Anak buahnya saat memeriksa saya baik sebagai saksi maupun tersangka, tidak pernah menanyakan secara utuh isi MoU dan Perjanjian kerjasama pengelolaan usaha Percetakan Pt Bangkit Grafika Sejahtera?. Perjanjian kerjasama ditanyakan sepotong-potong dicari sisi yang memojokan saya. Dan yang janggal, perjanjian kerjasama tidak pernah ditunjukan pada saya. Anak buah Kajari Lulus mengira saya tidak menyimpan MoU dan Perjanjian kerjasama tersebut. Apakah ini yang diistilahkannya keadilan? Walahualam.

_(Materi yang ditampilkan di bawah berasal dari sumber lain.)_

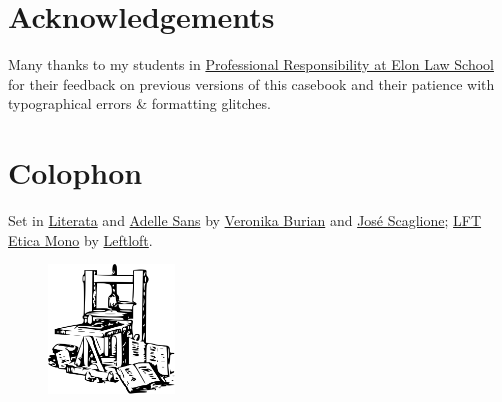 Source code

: \pagestyle{plain.scrheadings}

\chapter*{Acknowledgements}

Many thanks to my students in \href{https://www.emfink.net/PR/}{Professional Responsibility at Elon Law School} for their feedback on previous versions of this casebook and their patience with typographical errors \& formatting glitches. 


\chapter*{Colophon}

\raggedright{Set in \href{https://www.type-together.com/literata-font/}{Literata} and \href{https://www.type-together.com/adelle-sans-font/}{Adelle Sans} by \href{https://www.type-together.com/veronika-burian/}{Veronika Burian} and \href{https://www.type-together.com/jose-scaglione/}{José Scaglione}; \href{https://www.type-together.com/lft-etica-mono-font/}{LFT Etica Mono} by \href{https://www.type-together.com/leftloft/}{Leftloft}.}

\begin{figure}[h!]
\centering
\includegraphics[width=0.3\textwidth]{../img/gutenberg_press.png}
\end{figure} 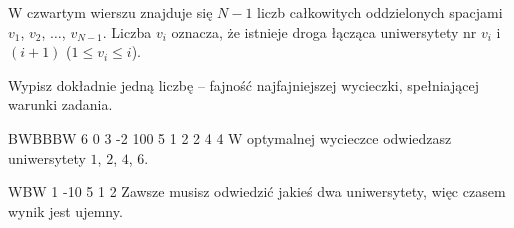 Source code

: W czwartym wierszu znajduje się $N - 1$ liczb całkowitych oddzielonych spacjami $v_1$, $v_2$, $\ldots$, $v_{N-1}$.
Liczba $v_i$ oznacza, że istnieje droga łącząca uniwersytety nr $v_i$ i $(i + 1)$ ($1 \le v_i \le i$).


Wypisz dokładnie jedną liczbę -- fajność najfajniejszej wycieczki, spełniającej warunki zadania.


BWBBBW
6 0 3 -2 100 5
1 2 2 4 4
\sampleCOMMENT
W optymalnej wycieczce odwiedzasz uniwersytety $1$, $2$, $4$, $6$.
\sampleEND

WBW
1 -10 5
1 2
\sampleCOMMENT
Zawsze musisz odwiedzić jakieś dwa uniwersytety,
	więc czasem wynik jest ujemny.
\sampleEND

Thomas Aquinas, seorang filsuf hukum alam, menyatakan keadilan itu dibedakan dalam dua kelompok yaitu Keadilan umum (justitia generalis); Keadilan umum adalah keadilan menururt kehendak undang-undang, yang harus ditunaikan demi kepentingan umum dan Keadilan khusus; Keadilan khusus adalah keadilan atas dasar kesamaan atau proporsionalitas.
Keadilan khusus ini masih dibedakan menjadi tiga kelompok yaitu :Keadilan distributif (justitia distributiva) adalah keadilan yang secara proporsional yang diterapkan dalam lapangan hukum publik secara umum. Keadilan komutatif (justitia cummulativa) adalah keadilan dengan mempersamakan antara prestasi dengan kontraprestasi.
Keadilan vindikativ (justitia vindicativa) adalah keadilan dalam hal menjatuhkan hukuman atau ganti kerugian dalam tindak pidana. Seseorang dianggap adil apabila ia dipidana badan atau denda sesuai dengan besarnya hukuman yang telah ditentukan atas tindak pidana yang dilakukannya.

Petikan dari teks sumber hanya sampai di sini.